Select from the records below every line that has the word "array" in it.
(Task input Opens)
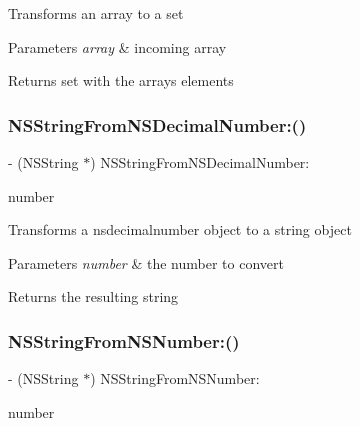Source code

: Transforms an array to a set 
\begin{DoxyParams}{Parameters}
{\em array} & incoming array \\
\hline
\end{DoxyParams}
\begin{DoxyReturn}{Returns}
set with the array\textquotesingle{}s elements 
\end{DoxyReturn}
\mbox{\label{interface_o_p_t_l_y_j_s_o_n_value_transformer_ad3e6a8cc2d919b417fd547afcb9cb0f2}} 
\subsubsection{\texorpdfstring{N\+S\+String\+From\+N\+S\+Decimal\+Number\+:()}{NSStringFromNSDecimalNumber:()}}
{\footnotesize\ttfamily -\/ (N\+S\+String $\ast$) N\+S\+String\+From\+N\+S\+Decimal\+Number\+: \begin{DoxyParamCaption}\item[{(N\+S\+Decimal\+Number $\ast$)}]{number }\end{DoxyParamCaption}}

Transforms a nsdecimalnumber object to a string object 
\begin{DoxyParams}{Parameters}
{\em number} & the number to convert \\
\hline
\end{DoxyParams}
\begin{DoxyReturn}{Returns}
the resulting string 
\end{DoxyReturn}
\mbox{\label{interface_o_p_t_l_y_j_s_o_n_value_transformer_a4044652aaf83fbbe927b0b21e895ce20}} 
\subsubsection{\texorpdfstring{N\+S\+String\+From\+N\+S\+Number\+:()}{NSStringFromNSNumber:()}}
{\footnotesize\ttfamily -\/ (N\+S\+String $\ast$) N\+S\+String\+From\+N\+S\+Number\+: \begin{DoxyParamCaption}\item[{(N\+S\+Number $\ast$)}]{number }\end{DoxyParamCaption}}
(Task input Closes)
* _Answer section_
: Transforms an array to a set 
{\em array} & incoming array \\
set with the array\textquotesingle{}s elements 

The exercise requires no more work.